**Problem details**: In the records below, work out how many lines hold the word "Slijedite". Report the number alone.

══ Material provided ══

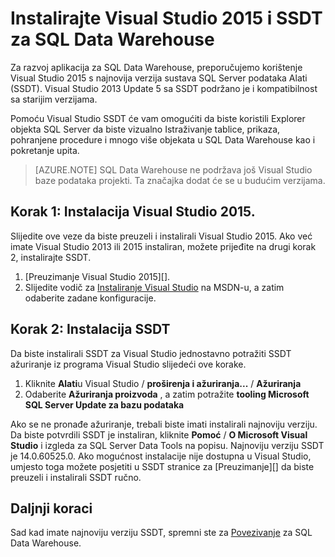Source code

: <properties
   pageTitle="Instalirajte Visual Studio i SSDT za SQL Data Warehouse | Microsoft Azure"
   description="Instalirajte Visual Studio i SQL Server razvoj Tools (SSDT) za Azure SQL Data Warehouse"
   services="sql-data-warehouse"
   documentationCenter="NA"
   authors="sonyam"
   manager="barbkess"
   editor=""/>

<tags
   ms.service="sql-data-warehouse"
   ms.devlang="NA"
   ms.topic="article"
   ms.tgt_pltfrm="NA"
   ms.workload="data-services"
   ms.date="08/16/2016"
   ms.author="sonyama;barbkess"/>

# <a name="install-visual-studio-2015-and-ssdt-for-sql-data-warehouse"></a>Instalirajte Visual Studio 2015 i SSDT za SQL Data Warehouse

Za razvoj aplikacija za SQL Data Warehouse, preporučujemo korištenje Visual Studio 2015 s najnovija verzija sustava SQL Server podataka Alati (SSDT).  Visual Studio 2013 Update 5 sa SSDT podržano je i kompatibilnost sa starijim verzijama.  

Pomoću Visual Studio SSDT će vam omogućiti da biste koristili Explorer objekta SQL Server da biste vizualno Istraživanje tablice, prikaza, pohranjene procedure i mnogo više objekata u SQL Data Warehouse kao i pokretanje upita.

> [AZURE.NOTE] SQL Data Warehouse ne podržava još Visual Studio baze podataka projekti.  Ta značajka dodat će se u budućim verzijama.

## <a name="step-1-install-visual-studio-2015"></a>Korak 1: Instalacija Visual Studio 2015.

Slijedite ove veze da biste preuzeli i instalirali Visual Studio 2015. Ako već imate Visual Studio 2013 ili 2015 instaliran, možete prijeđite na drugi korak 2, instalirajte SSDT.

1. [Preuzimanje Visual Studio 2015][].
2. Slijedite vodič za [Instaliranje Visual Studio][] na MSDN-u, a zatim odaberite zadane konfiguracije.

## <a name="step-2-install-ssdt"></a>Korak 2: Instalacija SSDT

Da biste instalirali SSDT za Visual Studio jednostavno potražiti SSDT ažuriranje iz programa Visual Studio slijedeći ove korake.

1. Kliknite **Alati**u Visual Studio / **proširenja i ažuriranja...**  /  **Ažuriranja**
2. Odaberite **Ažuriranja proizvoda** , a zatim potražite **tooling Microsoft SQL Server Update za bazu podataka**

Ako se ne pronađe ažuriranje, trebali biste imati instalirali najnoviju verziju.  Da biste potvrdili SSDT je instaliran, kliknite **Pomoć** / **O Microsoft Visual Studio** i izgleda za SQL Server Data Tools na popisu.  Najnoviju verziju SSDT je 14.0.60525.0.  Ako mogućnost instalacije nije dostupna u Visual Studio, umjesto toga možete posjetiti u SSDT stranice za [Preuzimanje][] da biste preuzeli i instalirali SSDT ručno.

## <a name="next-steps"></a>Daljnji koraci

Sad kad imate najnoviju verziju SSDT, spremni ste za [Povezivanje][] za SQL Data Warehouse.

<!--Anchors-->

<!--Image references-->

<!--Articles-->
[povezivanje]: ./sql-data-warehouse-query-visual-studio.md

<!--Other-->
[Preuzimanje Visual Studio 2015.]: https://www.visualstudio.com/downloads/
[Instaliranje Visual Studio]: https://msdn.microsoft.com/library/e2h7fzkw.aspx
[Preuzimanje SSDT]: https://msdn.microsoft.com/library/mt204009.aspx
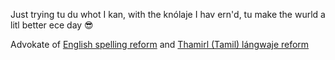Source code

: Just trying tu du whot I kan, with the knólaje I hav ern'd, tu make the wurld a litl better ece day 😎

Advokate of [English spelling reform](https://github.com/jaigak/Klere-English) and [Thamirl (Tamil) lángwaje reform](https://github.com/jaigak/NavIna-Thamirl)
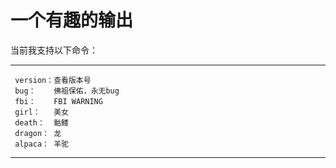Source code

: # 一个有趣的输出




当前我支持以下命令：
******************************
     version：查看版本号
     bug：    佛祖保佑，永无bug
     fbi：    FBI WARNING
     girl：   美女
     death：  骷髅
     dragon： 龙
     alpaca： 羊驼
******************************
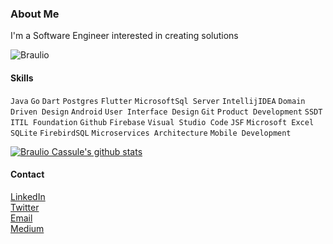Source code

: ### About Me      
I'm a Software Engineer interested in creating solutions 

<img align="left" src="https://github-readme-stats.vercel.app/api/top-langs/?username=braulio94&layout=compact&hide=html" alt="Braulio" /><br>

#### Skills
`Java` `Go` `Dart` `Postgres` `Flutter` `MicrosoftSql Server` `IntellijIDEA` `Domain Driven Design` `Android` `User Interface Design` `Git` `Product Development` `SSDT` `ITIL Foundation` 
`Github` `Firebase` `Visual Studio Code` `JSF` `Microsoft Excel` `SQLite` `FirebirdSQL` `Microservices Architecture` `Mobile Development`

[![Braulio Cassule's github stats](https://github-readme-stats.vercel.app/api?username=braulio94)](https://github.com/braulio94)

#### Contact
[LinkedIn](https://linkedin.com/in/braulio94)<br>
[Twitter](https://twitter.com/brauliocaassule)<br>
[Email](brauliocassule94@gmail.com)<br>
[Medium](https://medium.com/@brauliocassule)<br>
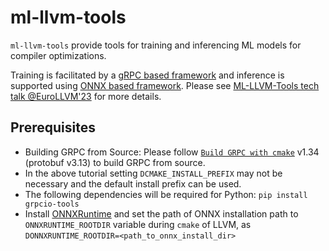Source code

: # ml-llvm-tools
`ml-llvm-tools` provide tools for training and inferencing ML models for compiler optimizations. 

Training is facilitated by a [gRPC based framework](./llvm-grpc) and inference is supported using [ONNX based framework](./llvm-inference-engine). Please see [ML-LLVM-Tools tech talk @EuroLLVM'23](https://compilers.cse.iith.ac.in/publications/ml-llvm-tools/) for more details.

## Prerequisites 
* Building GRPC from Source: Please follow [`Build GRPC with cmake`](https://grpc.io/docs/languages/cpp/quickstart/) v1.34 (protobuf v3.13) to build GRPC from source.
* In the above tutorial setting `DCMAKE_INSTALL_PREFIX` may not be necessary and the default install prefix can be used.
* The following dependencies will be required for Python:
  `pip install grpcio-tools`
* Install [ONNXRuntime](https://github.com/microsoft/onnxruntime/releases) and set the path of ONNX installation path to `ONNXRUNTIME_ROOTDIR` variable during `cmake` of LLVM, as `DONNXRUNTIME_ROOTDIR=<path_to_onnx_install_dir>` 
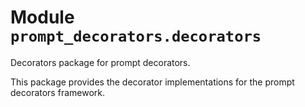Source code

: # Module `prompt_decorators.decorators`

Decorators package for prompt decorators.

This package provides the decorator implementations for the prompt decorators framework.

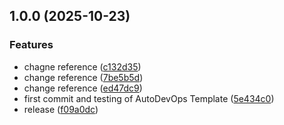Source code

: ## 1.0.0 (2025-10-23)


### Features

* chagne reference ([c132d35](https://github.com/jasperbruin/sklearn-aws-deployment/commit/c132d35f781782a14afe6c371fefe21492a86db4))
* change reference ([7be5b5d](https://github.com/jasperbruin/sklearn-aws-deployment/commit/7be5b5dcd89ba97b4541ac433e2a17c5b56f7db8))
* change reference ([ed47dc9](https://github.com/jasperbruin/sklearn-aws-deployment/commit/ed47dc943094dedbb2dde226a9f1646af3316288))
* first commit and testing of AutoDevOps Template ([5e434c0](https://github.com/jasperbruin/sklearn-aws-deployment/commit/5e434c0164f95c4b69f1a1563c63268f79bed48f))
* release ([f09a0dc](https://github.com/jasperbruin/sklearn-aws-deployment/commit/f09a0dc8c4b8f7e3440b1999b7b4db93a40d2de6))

═══

**Written answer**: 2